А вот тем вечером, в квартире Банни, жизнь казалась веселой и безмятежной, это была квинтэссенция всего, что я полюбил в Принстоне. К негромкому звучанию гобоя примешивался шум городской улицы, с трудом проникавший в комнату сквозь огромные баррикады из книг; диссонансом звучал лишь хруст бумаги, когда один из жильцов вскрывал конверты с приглашениями. Так я открыл для себя третий символ Нью-Йорка, после чего начал прицениваться к подобным квартирам и подыскивать знакомых, с которыми мог бы ужиться.



Но не тут-то было: в течение следующих двух лет моя судьба зависела от меня в такой же степени, в какой от заключенного зависит покрой его тюремной робы. В 1919 году, когда я вернулся в Нью-Йорк, я уже так запутался в жизненных неурядицах, что о периоде веселого монашества на Вашингтон-сквер не приходилось и мечтать. Первым делом нужно было заработать в рекламном агентстве достаточно денег, чтобы снять тесную квартирку на двоих в Бронксе. Девушка, о которой идет речь, раньше никогда не бывала в Нью-Йорке, но ей хватило ума, чтобы не прийти в восторг от подобной перспективы. И за четыре месяца, проведенных в мареве тревоги и уныния, я набрался больше впечатлений, чем за все предыдущие годы моей жизни.

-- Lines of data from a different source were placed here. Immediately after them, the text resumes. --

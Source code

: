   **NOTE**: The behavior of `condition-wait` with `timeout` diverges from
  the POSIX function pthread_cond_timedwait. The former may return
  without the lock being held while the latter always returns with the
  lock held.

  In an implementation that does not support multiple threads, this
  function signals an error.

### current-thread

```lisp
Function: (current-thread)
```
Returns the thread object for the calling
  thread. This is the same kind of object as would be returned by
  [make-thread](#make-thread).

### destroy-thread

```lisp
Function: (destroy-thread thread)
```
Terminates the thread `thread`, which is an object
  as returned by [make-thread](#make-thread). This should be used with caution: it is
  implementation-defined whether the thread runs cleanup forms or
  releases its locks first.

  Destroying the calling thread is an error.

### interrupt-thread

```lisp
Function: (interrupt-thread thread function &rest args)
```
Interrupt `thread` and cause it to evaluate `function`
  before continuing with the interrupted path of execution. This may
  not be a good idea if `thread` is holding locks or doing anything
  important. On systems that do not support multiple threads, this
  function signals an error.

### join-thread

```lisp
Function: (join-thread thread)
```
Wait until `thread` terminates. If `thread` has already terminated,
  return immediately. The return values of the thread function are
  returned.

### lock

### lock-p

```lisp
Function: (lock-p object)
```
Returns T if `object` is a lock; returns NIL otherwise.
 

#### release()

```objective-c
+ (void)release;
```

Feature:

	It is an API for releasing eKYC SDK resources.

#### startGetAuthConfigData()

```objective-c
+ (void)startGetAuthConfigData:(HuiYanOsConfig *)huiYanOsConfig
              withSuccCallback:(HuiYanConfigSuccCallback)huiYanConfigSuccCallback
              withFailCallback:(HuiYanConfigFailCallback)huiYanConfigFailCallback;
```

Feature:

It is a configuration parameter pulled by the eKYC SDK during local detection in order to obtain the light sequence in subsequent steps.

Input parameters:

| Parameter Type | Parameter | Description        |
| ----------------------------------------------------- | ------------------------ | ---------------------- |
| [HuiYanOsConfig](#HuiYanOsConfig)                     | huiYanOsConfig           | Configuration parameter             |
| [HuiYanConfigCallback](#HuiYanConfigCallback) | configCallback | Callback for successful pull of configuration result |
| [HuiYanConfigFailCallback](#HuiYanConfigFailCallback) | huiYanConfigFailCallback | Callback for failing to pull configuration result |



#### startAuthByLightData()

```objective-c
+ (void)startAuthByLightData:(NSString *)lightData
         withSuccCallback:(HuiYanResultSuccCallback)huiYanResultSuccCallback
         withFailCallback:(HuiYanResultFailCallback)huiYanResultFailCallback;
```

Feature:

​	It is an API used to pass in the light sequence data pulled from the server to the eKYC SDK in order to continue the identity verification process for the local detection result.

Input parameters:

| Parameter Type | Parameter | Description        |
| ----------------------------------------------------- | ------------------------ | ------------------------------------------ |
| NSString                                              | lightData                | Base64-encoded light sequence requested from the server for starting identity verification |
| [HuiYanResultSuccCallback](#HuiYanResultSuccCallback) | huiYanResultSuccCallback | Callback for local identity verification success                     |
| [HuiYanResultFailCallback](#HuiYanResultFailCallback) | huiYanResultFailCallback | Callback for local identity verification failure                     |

Нью-Йорк сверкал всеми цветами радуги, как в первый день творения. По Пятой авеню маршировали вернувшиеся на родину войска, и навстречу им, на север и восток, инстинктивно устремились девушки – наша страна была величайшей в мире, и настроение у всех было праздничное. Слонялся ли я субботним днем, как призрак, по «Красному залу» отеля «Плаза», ходил ли на приемы в пышных садах с бассейнами в районе Восточных шестидесятых улиц, пьянствовал ли со студентами Принстона в баре «Билтмор», – я ни на минуту не забывал о том, что у меня есть другая жизнь: унылая комнатенка в Бронксе, клочок пространства в вагоне подземки, каждодневное напряженное ожидание нового письма из Алабамы – придет ли и что в нем будет написано? – мои поношенные костюмы, моя бедность – и любовь. В то время как мои друзья вступали в жизнь, становясь добропорядочными людьми, я с трудом удерживал свою утлую лодчонку на стремнине. Золотая молодежь, окружавшая юную Констанс Беннетт[61] в «Клубе двадцати», однокашники, шумно отмечавшие нашу первую послевоенную встречу в клубе «Йель-Принстон», атмосфера в домах миллионеров, где в свое время я часто бывал, – всё это не имело для меня большого значения, хотя я признавал, что обстановка в подобных местах производит глубокое впечатление, и сожалел о том, что предан другой романтической идее.